> _ACTIVITY_
When you reach the line that contains "### 2. Text Files (.txt)" in the data below, start reproducing lines exactly, and stop after the line that contains "1. **Clear Text**: Ensure".

> _PROVIDED RECORDS_

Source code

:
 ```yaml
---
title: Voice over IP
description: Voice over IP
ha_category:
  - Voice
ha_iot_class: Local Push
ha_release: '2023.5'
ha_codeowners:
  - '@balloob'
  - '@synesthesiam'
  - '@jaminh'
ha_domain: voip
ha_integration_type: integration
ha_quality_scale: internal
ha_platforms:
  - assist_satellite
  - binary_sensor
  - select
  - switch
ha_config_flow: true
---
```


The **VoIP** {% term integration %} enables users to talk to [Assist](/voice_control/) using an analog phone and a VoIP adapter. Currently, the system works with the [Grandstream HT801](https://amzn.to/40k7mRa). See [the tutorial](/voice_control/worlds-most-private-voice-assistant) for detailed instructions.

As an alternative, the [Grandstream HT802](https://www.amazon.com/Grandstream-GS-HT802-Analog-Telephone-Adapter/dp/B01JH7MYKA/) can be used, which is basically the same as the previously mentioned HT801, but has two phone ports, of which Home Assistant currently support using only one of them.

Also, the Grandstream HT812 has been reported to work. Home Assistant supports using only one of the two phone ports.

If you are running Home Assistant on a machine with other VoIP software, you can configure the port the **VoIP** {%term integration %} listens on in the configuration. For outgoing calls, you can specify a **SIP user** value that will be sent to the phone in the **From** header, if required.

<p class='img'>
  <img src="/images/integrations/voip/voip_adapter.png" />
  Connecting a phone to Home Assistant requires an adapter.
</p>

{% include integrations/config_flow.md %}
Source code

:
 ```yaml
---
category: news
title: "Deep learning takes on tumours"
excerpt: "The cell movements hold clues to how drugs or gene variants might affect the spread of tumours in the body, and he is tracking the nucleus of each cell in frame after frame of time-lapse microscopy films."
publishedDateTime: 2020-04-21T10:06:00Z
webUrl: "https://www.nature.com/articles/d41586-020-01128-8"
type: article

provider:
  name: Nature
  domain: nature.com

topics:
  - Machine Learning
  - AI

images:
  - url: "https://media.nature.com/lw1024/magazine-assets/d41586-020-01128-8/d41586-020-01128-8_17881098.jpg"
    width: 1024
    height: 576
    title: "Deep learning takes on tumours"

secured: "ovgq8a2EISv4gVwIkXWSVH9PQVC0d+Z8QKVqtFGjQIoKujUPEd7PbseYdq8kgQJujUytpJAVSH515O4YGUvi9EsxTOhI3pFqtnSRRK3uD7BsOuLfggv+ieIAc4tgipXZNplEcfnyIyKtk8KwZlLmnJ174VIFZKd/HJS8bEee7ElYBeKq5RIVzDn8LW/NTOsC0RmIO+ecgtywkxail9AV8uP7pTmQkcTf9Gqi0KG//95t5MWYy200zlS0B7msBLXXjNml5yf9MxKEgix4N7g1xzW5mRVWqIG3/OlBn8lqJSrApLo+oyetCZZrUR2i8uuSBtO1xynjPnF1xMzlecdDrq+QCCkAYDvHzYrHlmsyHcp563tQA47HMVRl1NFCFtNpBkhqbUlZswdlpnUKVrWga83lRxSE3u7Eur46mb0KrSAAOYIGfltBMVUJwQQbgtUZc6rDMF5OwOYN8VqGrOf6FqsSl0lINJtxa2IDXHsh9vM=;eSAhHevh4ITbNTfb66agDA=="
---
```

==

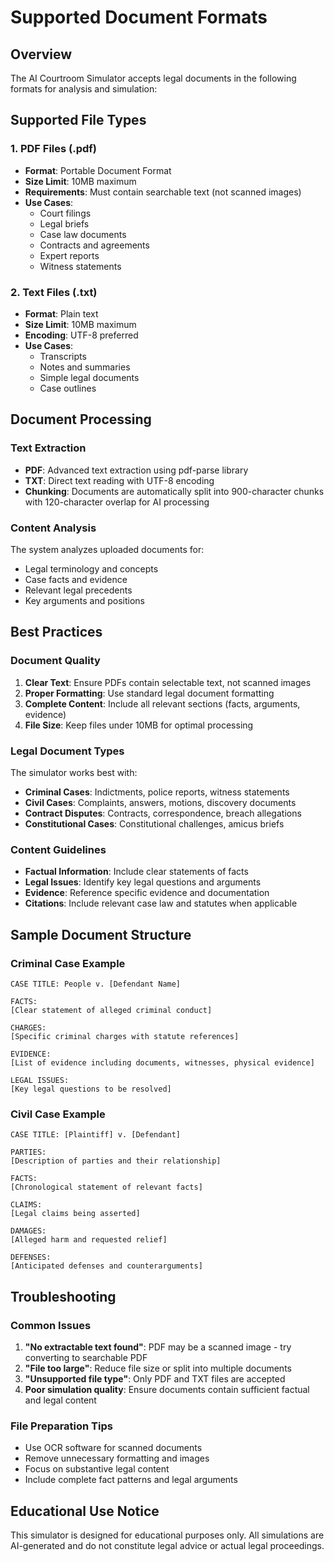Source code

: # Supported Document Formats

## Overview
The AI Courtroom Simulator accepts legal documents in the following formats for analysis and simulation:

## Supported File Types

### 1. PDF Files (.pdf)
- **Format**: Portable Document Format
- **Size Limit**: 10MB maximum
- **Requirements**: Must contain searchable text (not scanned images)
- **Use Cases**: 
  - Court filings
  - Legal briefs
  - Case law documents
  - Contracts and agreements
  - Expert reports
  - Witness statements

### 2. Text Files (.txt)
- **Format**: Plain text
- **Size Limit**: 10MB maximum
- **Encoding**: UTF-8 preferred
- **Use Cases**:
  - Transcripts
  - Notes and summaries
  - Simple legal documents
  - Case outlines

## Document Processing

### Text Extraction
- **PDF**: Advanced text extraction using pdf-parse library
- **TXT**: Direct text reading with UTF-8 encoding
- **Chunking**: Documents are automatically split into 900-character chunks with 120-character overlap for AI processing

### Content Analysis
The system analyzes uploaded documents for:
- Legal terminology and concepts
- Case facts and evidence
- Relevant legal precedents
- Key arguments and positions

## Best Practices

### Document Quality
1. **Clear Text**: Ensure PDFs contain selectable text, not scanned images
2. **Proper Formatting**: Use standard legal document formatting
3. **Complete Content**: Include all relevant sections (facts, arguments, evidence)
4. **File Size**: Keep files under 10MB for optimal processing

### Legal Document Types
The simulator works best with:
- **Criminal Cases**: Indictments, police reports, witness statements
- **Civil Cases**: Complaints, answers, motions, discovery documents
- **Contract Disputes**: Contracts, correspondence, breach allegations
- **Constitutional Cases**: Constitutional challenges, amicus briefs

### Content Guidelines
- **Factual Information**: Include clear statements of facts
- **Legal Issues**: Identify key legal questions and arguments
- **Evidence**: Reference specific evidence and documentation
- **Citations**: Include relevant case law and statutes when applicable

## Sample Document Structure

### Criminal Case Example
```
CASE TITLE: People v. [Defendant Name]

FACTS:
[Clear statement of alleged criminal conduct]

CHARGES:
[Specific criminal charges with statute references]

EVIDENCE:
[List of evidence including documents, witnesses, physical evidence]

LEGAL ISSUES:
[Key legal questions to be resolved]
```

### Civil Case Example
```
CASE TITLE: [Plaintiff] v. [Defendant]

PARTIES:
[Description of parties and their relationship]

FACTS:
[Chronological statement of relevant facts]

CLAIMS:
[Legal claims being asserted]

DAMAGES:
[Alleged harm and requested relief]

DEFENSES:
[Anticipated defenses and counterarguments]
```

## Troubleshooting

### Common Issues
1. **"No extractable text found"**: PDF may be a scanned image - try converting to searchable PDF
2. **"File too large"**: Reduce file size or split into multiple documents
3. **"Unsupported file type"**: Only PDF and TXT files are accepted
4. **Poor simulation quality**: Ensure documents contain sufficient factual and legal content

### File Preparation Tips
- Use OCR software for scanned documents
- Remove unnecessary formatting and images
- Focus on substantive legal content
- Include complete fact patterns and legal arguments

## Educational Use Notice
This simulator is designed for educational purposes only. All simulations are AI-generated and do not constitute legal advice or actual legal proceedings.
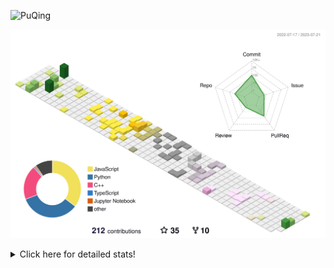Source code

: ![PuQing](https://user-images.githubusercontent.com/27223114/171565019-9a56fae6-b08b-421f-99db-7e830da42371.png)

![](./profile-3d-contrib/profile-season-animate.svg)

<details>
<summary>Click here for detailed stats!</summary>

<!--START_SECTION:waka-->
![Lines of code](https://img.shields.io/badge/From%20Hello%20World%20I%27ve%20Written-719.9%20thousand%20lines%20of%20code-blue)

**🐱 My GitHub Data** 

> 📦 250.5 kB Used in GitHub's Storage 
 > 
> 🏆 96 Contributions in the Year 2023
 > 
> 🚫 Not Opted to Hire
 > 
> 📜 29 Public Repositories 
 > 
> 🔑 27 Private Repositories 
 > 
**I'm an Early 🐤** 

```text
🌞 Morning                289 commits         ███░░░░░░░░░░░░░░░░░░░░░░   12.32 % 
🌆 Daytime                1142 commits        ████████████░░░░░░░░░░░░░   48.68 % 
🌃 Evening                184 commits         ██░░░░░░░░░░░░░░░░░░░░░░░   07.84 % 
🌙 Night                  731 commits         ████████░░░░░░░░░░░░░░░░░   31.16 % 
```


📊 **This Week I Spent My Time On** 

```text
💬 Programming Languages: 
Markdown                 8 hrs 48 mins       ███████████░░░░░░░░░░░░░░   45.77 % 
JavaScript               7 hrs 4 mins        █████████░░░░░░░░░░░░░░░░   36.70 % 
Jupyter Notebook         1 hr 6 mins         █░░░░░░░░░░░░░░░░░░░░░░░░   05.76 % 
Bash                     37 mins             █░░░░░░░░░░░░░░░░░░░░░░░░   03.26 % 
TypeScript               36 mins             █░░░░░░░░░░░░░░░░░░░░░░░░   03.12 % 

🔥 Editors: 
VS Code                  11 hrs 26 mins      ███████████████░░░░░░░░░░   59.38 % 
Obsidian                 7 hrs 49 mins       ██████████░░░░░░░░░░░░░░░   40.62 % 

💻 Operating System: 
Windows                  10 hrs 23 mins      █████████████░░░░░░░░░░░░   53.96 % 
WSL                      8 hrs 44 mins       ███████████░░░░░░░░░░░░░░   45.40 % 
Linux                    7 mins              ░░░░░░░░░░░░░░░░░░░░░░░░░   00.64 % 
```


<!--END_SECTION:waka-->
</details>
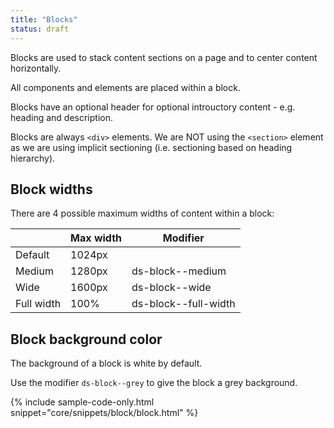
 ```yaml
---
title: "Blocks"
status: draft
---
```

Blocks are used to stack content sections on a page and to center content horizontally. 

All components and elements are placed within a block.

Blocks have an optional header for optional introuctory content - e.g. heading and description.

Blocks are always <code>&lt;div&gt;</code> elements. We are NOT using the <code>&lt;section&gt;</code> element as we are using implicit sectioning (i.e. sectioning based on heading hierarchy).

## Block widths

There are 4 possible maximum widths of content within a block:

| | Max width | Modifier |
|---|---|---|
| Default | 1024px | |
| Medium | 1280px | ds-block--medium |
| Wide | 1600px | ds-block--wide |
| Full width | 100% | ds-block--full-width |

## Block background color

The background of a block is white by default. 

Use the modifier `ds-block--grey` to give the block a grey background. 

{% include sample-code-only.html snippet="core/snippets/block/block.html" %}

> _SOLUTION TO THIS EXERCISE_
### 2. Text Files (.txt)
- **Format**: Plain text
- **Size Limit**: 10MB maximum
- **Encoding**: UTF-8 preferred
- **Use Cases**:
  - Transcripts
  - Notes and summaries
  - Simple legal documents
  - Case outlines

## Document Processing

### Text Extraction
- **PDF**: Advanced text extraction using pdf-parse library
- **TXT**: Direct text reading with UTF-8 encoding
- **Chunking**: Documents are automatically split into 900-character chunks with 120-character overlap for AI processing

### Content Analysis
The system analyzes uploaded documents for:
- Legal terminology and concepts
- Case facts and evidence
- Relevant legal precedents
- Key arguments and positions

## Best Practices

### Document Quality
1. **Clear Text**: Ensure PDFs contain selectable text, not scanned images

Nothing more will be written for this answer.